▸ What the task requires:
Every line below that contains the word "凤仙太子身边" must be copied.

Source texts of formatted documents

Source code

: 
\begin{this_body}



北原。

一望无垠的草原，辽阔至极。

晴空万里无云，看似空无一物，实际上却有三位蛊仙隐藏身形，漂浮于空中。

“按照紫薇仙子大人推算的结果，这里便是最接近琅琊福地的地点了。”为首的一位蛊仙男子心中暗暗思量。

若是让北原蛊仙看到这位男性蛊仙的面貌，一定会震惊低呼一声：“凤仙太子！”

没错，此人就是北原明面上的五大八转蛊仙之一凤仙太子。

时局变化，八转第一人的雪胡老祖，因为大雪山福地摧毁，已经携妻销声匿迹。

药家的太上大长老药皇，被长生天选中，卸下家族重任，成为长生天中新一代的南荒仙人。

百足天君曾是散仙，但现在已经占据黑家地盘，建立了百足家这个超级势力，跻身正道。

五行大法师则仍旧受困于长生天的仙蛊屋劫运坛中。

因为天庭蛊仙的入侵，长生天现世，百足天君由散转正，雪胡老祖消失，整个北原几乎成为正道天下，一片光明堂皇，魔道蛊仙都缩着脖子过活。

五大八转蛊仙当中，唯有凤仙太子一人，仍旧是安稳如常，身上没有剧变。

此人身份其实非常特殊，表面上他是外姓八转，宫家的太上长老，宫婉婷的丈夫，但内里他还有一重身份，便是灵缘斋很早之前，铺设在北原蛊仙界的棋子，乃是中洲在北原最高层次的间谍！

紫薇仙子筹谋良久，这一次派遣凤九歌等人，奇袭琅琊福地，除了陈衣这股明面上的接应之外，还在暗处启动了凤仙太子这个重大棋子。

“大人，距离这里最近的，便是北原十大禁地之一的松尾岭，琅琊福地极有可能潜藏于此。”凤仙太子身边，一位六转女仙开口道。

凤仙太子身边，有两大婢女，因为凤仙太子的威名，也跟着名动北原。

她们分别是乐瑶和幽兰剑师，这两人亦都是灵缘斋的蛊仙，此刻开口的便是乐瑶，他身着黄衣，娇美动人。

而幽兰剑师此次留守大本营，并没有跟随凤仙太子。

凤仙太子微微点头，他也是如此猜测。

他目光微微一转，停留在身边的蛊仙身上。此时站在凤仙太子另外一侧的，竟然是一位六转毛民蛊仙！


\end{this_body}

▸ Response area:
“大人，距离这里最近的，便是北原十大禁地之一的松尾岭，琅琊福地极有可能潜藏于此。”凤仙太子身边，一位六转女仙开口道。
凤仙太子身边，有两大婢女，因为凤仙太子的威名，也跟着名动北原。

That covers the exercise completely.